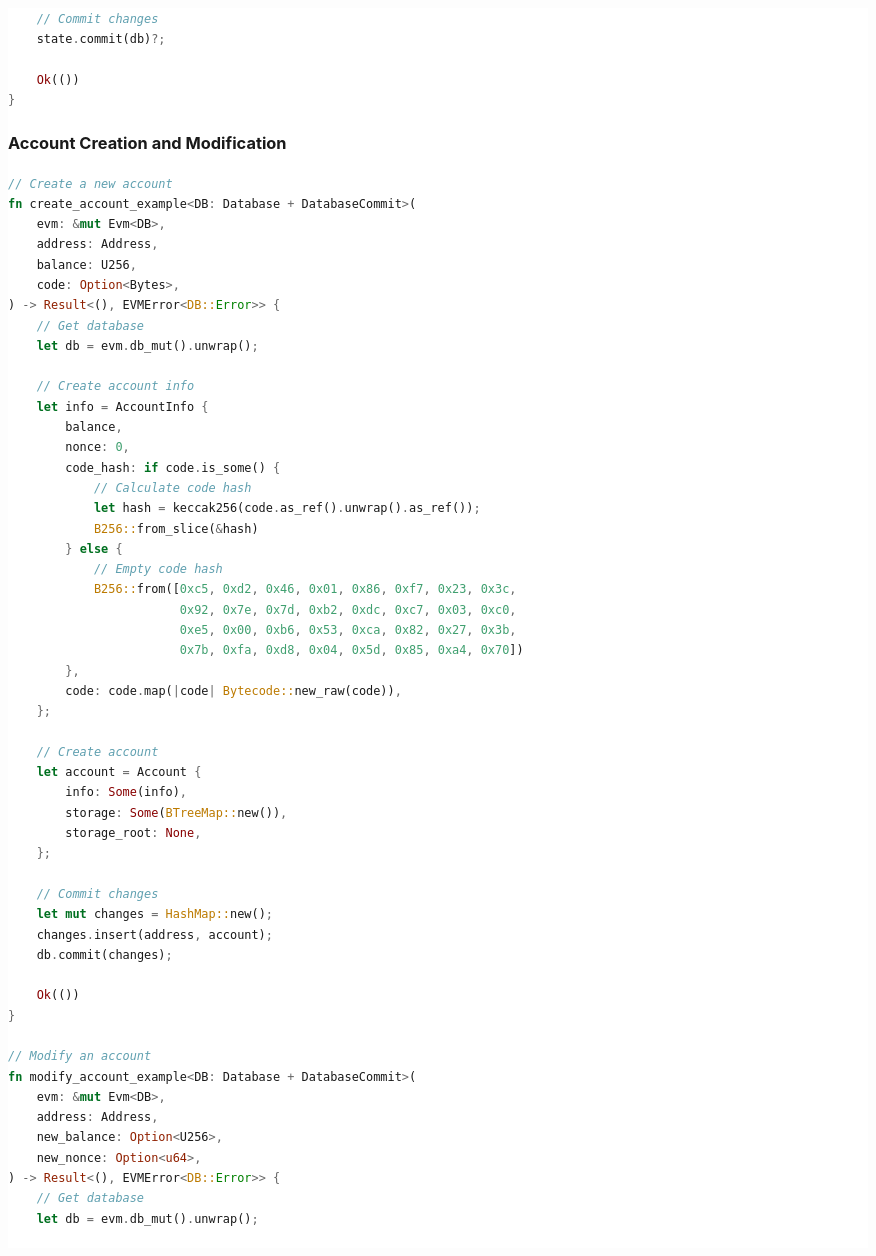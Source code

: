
 ```rust
    // Commit changes
    state.commit(db)?;
    
    Ok(())
}
```

### Account Creation and Modification

```rust
// Create a new account
fn create_account_example<DB: Database + DatabaseCommit>(
    evm: &mut Evm<DB>,
    address: Address,
    balance: U256,
    code: Option<Bytes>,
) -> Result<(), EVMError<DB::Error>> {
    // Get database
    let db = evm.db_mut().unwrap();
    
    // Create account info
    let info = AccountInfo {
        balance,
        nonce: 0,
        code_hash: if code.is_some() {
            // Calculate code hash
            let hash = keccak256(code.as_ref().unwrap().as_ref());
            B256::from_slice(&hash)
        } else {
            // Empty code hash
            B256::from([0xc5, 0xd2, 0x46, 0x01, 0x86, 0xf7, 0x23, 0x3c, 
                        0x92, 0x7e, 0x7d, 0xb2, 0xdc, 0xc7, 0x03, 0xc0, 
                        0xe5, 0x00, 0xb6, 0x53, 0xca, 0x82, 0x27, 0x3b, 
                        0x7b, 0xfa, 0xd8, 0x04, 0x5d, 0x85, 0xa4, 0x70])
        },
        code: code.map(|code| Bytecode::new_raw(code)),
    };
    
    // Create account
    let account = Account {
        info: Some(info),
        storage: Some(BTreeMap::new()),
        storage_root: None,
    };
    
    // Commit changes
    let mut changes = HashMap::new();
    changes.insert(address, account);
    db.commit(changes);
    
    Ok(())
}

// Modify an account
fn modify_account_example<DB: Database + DatabaseCommit>(
    evm: &mut Evm<DB>,
    address: Address,
    new_balance: Option<U256>,
    new_nonce: Option<u64>,
) -> Result<(), EVMError<DB::Error>> {
    // Get database
    let db = evm.db_mut().unwrap();
    
```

• • • • •

> _REQUIRED WORK_
Line by line, write out the material above exactly, with no images.

> _WRITTEN ANSWER_
Source code

:
 ```rust
    // Commit changes
    state.commit(db)?;
    
    Ok(())
}
```

### Account Creation and Modification

```rust
// Create a new account
fn create_account_example<DB: Database + DatabaseCommit>(
    evm: &mut Evm<DB>,
    address: Address,
    balance: U256,
    code: Option<Bytes>,
) -> Result<(), EVMError<DB::Error>> {
    // Get database
    let db = evm.db_mut().unwrap();
    
    // Create account info
    let info = AccountInfo {
        balance,
        nonce: 0,
        code_hash: if code.is_some() {
            // Calculate code hash
            let hash = keccak256(code.as_ref().unwrap().as_ref());
            B256::from_slice(&hash)
        } else {
            // Empty code hash
            B256::from([0xc5, 0xd2, 0x46, 0x01, 0x86, 0xf7, 0x23, 0x3c, 
                        0x92, 0x7e, 0x7d, 0xb2, 0xdc, 0xc7, 0x03, 0xc0, 
                        0xe5, 0x00, 0xb6, 0x53, 0xca, 0x82, 0x27, 0x3b, 
                        0x7b, 0xfa, 0xd8, 0x04, 0x5d, 0x85, 0xa4, 0x70])
        },
        code: code.map(|code| Bytecode::new_raw(code)),
    };
    
    // Create account
    let account = Account {
        info: Some(info),
        storage: Some(BTreeMap::new()),
        storage_root: None,
    };
    
    // Commit changes
    let mut changes = HashMap::new();
    changes.insert(address, account);
    db.commit(changes);
    
    Ok(())
}

// Modify an account
fn modify_account_example<DB: Database + DatabaseCommit>(
    evm: &mut Evm<DB>,
    address: Address,
    new_balance: Option<U256>,
    new_nonce: Option<u64>,
) -> Result<(), EVMError<DB::Error>> {
    // Get database
    let db = evm.db_mut().unwrap();
    
```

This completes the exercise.